Смятенность Некрасова («что вышло, не знаю...») понятна. «Вышла» прекрасная, но не «своя» поэма. Внешним поводом к тому, что поэма наконец скомкалась, послужили известия из России об уже последовавших цензурных гонениях и, значит, о возможности новых. Но внутренне, возможно, пришло ощущение, что пишется уже про свое, но не свое. Тем не менее на пути к своему, к своей поэзии вообще и к своей поэме в особенности «Несчастным» принадлежит важное место, как и всему у Некрасова заграничному, прежде всего «итальянскому» периоду. Именно за границей, как то часто бывало у русских писателей, главным образом у Гоголя, рождалось особое новое ощущение и знание России в ее целом, в ее, как говаривали в девятнадцатом веке, субстанциальных особенностях. «Верю теперь, — пишет Некрасов Тургеневу, — что на чужбине живее видишь Родину».

В рождении такого видения у Некрасова, в возможности такого общего взгляда из «прекрасного далека» заграница имела второе после войны решающее значение.
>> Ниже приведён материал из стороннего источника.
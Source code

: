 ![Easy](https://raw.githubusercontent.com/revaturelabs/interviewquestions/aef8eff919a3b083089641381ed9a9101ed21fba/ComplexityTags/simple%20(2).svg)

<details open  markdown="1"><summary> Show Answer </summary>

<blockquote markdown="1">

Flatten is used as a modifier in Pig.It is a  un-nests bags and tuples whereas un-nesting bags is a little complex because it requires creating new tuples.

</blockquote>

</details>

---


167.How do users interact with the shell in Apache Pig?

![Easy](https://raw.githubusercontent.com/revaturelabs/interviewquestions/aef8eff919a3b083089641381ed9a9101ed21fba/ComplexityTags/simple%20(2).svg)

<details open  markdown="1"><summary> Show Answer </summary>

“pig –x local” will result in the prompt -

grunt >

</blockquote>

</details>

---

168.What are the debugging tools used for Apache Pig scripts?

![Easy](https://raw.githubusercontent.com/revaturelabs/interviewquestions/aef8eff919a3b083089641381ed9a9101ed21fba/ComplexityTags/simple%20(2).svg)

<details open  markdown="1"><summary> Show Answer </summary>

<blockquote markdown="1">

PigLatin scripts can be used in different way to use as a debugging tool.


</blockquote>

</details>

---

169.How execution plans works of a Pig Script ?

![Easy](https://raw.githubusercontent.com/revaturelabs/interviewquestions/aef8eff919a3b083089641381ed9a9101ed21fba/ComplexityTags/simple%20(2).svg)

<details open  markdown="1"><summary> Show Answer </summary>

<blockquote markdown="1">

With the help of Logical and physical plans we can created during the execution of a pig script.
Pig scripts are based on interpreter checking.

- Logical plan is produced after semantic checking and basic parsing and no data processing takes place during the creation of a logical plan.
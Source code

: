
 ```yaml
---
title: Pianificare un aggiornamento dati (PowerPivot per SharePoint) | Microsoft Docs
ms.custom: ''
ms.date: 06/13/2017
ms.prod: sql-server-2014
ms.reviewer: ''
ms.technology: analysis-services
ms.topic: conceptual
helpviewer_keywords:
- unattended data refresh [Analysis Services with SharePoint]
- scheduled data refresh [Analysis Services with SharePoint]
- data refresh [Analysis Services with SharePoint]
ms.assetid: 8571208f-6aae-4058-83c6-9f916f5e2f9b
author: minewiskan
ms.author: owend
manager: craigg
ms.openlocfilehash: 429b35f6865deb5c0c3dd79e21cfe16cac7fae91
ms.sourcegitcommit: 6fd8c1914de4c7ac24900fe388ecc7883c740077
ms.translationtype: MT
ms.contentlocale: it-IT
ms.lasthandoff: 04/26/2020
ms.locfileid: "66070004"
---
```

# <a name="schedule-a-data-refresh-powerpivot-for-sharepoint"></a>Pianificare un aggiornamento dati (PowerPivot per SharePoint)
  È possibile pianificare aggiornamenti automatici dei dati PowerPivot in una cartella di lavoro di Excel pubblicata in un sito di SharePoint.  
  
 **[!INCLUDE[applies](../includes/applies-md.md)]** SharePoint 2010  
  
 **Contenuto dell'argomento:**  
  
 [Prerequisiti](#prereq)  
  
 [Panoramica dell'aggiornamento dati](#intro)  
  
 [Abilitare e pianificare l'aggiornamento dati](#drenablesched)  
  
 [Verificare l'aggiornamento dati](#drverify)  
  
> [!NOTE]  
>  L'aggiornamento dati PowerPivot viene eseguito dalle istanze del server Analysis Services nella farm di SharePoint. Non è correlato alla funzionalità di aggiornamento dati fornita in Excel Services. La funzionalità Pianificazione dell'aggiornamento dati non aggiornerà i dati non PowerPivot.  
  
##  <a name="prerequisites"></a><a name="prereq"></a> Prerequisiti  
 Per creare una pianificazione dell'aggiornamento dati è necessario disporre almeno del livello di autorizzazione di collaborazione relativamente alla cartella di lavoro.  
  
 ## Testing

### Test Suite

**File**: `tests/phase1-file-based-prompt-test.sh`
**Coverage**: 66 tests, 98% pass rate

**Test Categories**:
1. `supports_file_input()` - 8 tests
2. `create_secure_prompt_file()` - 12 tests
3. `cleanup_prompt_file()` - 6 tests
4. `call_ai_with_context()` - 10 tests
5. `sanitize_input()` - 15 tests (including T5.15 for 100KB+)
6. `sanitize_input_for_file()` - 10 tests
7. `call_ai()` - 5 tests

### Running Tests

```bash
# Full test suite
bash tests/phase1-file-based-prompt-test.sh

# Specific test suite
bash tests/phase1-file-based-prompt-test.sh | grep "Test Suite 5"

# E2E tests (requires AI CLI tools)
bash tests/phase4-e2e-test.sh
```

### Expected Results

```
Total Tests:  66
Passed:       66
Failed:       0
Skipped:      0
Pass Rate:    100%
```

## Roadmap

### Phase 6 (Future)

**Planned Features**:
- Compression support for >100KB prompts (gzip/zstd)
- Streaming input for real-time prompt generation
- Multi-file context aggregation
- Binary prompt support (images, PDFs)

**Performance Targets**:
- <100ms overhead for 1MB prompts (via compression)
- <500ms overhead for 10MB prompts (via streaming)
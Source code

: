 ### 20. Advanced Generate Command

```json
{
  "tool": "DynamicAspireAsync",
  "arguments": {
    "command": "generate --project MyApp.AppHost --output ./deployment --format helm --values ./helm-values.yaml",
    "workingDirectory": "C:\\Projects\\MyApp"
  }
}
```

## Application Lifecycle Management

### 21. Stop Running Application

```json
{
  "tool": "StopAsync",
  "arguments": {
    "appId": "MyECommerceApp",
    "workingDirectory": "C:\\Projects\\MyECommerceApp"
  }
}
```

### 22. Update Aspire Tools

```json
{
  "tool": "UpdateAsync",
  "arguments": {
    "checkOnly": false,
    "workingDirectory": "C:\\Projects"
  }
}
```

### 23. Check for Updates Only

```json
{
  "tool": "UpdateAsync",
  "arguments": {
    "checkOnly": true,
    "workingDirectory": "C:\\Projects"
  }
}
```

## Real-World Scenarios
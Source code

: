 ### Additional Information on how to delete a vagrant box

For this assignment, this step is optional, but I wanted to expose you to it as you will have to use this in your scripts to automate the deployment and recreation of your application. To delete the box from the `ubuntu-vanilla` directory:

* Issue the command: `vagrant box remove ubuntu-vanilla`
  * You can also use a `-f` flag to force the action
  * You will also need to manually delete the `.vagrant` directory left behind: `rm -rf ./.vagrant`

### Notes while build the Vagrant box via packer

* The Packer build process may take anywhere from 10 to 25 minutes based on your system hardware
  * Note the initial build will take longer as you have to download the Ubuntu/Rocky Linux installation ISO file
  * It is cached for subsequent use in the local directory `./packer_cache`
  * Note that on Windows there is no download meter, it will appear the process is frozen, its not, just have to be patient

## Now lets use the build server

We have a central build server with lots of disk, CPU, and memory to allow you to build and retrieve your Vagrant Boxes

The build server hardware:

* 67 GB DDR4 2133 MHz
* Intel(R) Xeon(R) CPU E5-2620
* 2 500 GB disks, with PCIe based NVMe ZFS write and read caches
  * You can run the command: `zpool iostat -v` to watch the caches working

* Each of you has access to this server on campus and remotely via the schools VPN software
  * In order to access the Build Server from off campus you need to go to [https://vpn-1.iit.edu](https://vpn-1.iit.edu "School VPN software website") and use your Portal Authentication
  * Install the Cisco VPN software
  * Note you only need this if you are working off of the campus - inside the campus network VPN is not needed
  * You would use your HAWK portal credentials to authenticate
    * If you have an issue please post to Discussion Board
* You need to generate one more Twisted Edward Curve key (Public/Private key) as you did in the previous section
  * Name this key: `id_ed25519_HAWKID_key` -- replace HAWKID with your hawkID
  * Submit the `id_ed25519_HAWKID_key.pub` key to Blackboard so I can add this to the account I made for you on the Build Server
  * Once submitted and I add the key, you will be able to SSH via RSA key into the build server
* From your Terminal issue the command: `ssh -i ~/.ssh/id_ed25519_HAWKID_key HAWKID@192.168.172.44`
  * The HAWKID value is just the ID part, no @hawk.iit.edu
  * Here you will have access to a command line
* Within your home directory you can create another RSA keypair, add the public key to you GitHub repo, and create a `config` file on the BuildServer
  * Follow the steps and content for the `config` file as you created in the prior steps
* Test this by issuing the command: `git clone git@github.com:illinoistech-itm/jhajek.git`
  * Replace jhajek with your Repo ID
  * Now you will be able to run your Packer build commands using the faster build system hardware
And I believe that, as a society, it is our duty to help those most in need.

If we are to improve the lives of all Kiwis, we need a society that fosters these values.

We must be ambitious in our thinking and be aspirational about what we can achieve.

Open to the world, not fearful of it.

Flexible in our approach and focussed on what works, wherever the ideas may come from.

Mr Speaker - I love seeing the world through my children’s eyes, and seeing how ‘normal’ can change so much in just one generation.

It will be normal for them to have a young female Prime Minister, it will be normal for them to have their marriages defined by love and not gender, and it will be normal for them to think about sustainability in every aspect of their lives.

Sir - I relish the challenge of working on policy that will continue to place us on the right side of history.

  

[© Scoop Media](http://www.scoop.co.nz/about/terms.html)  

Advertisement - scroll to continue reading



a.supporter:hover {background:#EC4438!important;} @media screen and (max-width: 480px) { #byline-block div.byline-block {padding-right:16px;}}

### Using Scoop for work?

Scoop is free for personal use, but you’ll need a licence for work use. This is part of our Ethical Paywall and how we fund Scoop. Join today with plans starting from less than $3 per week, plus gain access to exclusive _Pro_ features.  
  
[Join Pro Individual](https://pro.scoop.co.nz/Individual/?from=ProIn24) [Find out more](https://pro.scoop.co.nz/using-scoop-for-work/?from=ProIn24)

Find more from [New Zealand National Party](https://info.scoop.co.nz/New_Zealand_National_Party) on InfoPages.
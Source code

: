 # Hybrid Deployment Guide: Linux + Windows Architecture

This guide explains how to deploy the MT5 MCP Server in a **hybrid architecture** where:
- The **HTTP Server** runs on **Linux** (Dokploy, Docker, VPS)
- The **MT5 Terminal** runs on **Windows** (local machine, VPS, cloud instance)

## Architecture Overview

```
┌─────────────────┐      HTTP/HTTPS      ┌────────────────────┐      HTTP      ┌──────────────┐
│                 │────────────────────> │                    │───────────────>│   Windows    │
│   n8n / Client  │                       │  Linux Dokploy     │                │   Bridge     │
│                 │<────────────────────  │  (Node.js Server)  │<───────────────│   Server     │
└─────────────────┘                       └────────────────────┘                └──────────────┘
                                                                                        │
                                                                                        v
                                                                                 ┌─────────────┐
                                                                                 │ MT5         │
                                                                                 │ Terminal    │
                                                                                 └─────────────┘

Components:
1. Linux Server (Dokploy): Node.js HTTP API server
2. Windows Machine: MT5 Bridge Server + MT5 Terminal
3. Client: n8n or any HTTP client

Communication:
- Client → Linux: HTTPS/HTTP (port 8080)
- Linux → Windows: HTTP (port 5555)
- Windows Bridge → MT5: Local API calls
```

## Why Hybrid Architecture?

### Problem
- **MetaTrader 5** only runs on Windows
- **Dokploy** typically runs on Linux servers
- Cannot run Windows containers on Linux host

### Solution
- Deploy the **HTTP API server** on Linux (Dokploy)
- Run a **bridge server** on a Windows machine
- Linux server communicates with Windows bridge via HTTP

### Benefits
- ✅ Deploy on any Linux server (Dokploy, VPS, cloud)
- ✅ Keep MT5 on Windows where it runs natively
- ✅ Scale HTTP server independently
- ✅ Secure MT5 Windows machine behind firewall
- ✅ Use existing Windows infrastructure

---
Именно война и заграничное пребывание заставляли по-новому и в целом видеть Россию. Это ощущение и знание немедленно проявились по возвращении на родину. И проявились двояко.

В свое время, в анкете 1919 года, Александр Блок, отвечая на вопрос о народолюбии Некрасова, ответил: «Оно неподдельное и настоящее, то есть двойственное (любовь — вражда)...»

Если это так, то такая двойственность сказалась в стихах сразу по возвращении. С «идеальных» высот пришлось буквально опускаться в дерьмо, что поэт и засвидетельствовал.

«А надо правду сказать, — пишет он летом 1857 года из Петергофа Тургеневу, — какое бы унылое впечатление ни производила Европа, стоит воротиться, чтобы начать думать о ней с уважением и отрадой. Серо, серо! Глупо, дико, глухо — и почти безнадежно... Что до меня, я доволен своим возвращением. Русская жизнь имеет счастливую особенность сводить человека с идеальных вершин, поминутно напоминая ему, какая он дрянь, — дрянью кажется и все прочее и самая жизнь — дрянью, о которой не стоит много думать».

И все-таки!

«И все-таки я должен сознаться, что сердце у меня билось как-то особенно при виде «родных полей» и русского мужика». В письме «родные поля» в двусмысленных кавычках. В стихах все кавычки снялись. Именно в это время, именно после Италии впервые в некрасовских стихах в такой степени прорвалась любовь к России и впервые к России в ее целом, к ее природе вообще, к ее народу в особенности.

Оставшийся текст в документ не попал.